I'm not an absolute expert of Cassandra, but what I know (correct me if I'm wrong) is that creating a secondary index for all the fields in a data model is an anti-pattern.
I'm using Elassandra and my data model looks like this :
- A users object that represents a user, with : userID, name, phone, e-mail, and all kind of infos on users (say these users are selling things)
- A sales object that represent a sale made by the user, with : saleID, userID, product name, price, etc. (There can be a lot more fields)
Given that I want to make complex searches on the user (search by phone, search by e-mail, etc etc) only on name, e-mail and phone, is it a good idea to create the 3 following tables from this data model :
- "User core" table with only userID, name, phone and e-mail (fields for search) [Table fully indexed and mapped in Elasticsearch]
- "User info" table with userID + the other infos [Table not indexed or mapped in Elasticsearch]
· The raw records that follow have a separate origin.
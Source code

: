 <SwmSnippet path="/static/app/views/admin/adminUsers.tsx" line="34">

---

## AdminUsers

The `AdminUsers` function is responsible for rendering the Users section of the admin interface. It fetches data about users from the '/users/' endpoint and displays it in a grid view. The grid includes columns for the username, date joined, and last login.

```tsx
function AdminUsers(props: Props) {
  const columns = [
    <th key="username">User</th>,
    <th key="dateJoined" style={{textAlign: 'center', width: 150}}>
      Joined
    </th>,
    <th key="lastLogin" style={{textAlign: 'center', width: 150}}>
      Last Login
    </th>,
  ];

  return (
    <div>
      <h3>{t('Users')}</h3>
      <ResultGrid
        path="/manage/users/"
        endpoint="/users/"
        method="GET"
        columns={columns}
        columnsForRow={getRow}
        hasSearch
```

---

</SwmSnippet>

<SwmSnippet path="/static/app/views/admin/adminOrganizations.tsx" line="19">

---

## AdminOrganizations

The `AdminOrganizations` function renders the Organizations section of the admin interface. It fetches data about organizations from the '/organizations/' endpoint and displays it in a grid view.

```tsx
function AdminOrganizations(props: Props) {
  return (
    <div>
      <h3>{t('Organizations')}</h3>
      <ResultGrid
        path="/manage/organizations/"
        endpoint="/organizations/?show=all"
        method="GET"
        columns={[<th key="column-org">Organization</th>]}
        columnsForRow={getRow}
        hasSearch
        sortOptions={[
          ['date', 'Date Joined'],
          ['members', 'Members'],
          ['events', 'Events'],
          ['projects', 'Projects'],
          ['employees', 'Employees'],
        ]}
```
- "Sales" table with userID, saleID, product name, price, etc. [Table not indexed or mapped in Elasticsearch]
I see at least one advantage : Any kind of indexation (or reindexation when changes happen) and associated costs will happen only if there is a change in the "User core" table, which should not change too frequently. Also, if I need to get all other infos (User other infos or sales), I can just make 2 queries: 1 in "User core" to get the userID and 1 in the other table (with the userID) to get the other data.
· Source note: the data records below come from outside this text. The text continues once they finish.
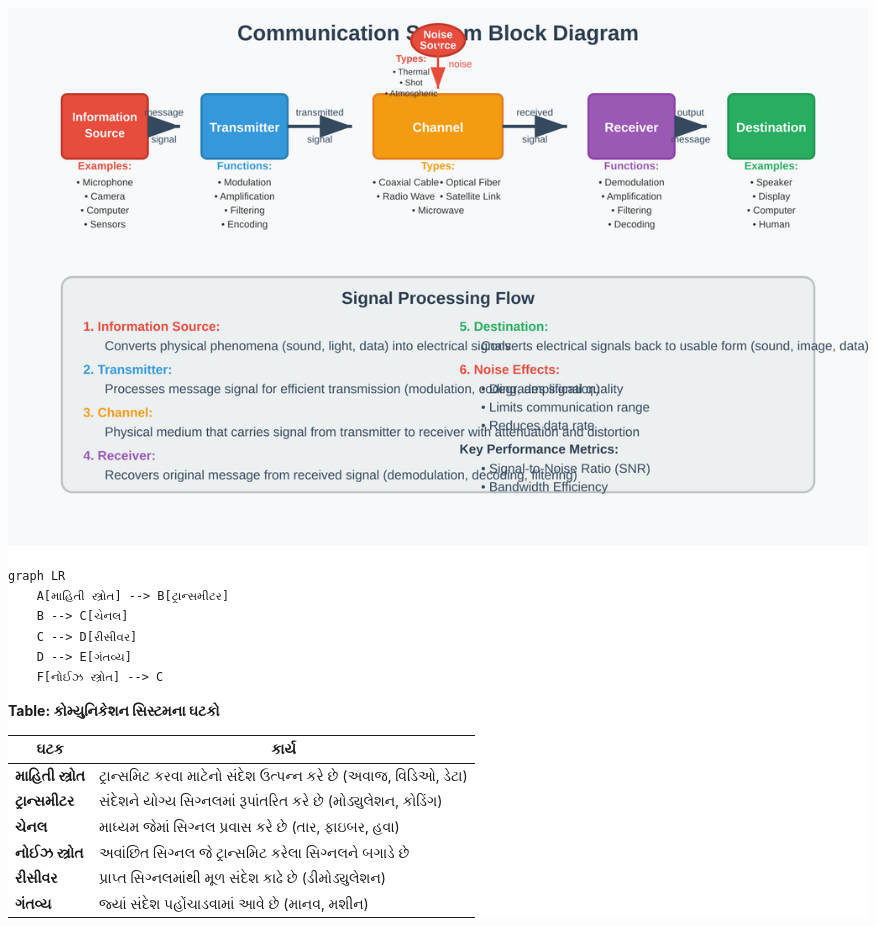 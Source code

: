 ![કોમ્યુનિકેશન સિસ્ટમ](diagrams/1333201-s2024-q1b.svg)

```mermaid
graph LR
    A[માહિતી સ્ત્રોત] --> B[ટ્રાન્સમીટર]
    B --> C[ચેનલ]
    C --> D[રીસીવર]
    D --> E[ગંતવ્ય]
    F[નોઈઝ સ્ત્રોત] --> C
```

**Table: કોમ્યુનિકેશન સિસ્ટમના ઘટકો**

| ઘટક | કાર્ય |
|------|------|
| **માહિતી સ્ત્રોત** | ટ્રાન્સમિટ કરવા માટેનો સંદેશ ઉત્પન્ન કરે છે (અવાજ, વિડિઓ, ડેટા) |
| **ટ્રાન્સમીટર** | સંદેશને યોગ્ય સિગ્નલમાં રૂપાંતરિત કરે છે (મોડ્યુલેશન, કોડિંગ) |
| **ચેનલ** | માધ્યમ જેમાં સિગ્નલ પ્રવાસ કરે છે (તાર, ફાઇબર, હવા) |
| **નોઈઝ સ્ત્રોત** | અવાંછિત સિગ્નલ જે ટ્રાન્સમિટ કરેલા સિગ્નલને બગાડે છે |
| **રીસીવર** | પ્રાપ્ત સિગ્નલમાંથી મૂળ સંદેશ કાઢે છે (ડીમોડ્યુલેશન) |
| **ગંતવ્ય** | જ્યાં સંદેશ પહોંચાડવામાં આવે છે (માનવ, મશીન) |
But I'm not sure this is a good pattern, or maybe I should not worry about secondary indexation and just basically index any other table ?
In a more summarized way, what are the key reasons to chose - a secondary index like Elasticsearch in Elassandra - VS - denormalizing tables and use partition&clustering keys - ?
Please feel free to ask if you need more examples on my use case.
You should not normalise the tables when you're using Cassandra. The most important aspect of data modelling for Cassandra is to design one table for each application query. To put it another way, you should always denormalise your tables.
After you've modelled a table for each query, index the table with Elassandra which contains the most columns that you need to query.
It's important to note that Elassandra is not a magic bullet. In a lot of cases, you do not need to index the tables if you have modelled them against your application queries correctly.
The use case for Elassandra is to take advantage of features such as free-form text search, faceting, boosting, etc., but it will not be as performant as a native table. The fact is index lookups require more "steps" than a straight-forward single-partition Cassandra read. Of course, YMMV depending on your use case and access patterns. Cheers!